# [TASK OBJECTIVE]
Find and copy the lines in the records beneath this task that contain the word "comprehensive".

# [SOURCE MATERIAL]

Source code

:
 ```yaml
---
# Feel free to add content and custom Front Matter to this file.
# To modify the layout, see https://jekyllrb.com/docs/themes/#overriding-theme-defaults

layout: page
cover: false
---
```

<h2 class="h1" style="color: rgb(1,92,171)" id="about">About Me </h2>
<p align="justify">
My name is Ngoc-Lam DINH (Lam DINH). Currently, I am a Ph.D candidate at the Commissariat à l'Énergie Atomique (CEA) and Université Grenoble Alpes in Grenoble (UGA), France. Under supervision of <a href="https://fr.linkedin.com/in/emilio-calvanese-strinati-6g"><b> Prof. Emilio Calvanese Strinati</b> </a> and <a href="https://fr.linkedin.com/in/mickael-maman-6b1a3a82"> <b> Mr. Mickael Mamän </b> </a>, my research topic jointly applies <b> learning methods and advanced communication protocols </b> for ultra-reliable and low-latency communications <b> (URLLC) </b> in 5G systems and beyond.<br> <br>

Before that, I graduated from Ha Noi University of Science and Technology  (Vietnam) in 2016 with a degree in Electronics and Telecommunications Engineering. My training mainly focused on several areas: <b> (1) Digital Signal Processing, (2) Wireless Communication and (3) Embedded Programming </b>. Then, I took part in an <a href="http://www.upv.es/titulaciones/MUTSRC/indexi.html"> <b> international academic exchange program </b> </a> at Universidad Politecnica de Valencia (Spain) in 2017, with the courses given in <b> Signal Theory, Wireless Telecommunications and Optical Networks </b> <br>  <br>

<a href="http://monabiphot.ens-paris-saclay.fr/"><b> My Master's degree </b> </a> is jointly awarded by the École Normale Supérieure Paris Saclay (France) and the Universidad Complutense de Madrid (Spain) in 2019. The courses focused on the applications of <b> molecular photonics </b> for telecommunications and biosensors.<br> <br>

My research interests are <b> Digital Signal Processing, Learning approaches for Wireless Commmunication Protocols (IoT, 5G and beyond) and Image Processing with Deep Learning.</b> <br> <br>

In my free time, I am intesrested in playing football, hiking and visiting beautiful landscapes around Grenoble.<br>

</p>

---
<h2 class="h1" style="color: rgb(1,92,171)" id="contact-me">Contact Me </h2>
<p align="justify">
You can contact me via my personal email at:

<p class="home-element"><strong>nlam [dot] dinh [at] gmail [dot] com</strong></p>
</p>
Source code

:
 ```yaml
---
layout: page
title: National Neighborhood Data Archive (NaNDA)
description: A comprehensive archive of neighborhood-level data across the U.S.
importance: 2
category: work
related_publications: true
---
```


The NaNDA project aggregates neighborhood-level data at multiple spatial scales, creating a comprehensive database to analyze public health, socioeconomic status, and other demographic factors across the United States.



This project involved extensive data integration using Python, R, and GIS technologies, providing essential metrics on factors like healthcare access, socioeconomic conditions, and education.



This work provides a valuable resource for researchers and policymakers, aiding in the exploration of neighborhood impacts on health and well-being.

# [ANSWER SECTION]
description: A comprehensive archive of neighborhood-level data across the U.S.
The NaNDA project aggregates neighborhood-level data at multiple spatial scales, creating a comprehensive database to analyze public health, socioeconomic status, and other demographic factors across the United States.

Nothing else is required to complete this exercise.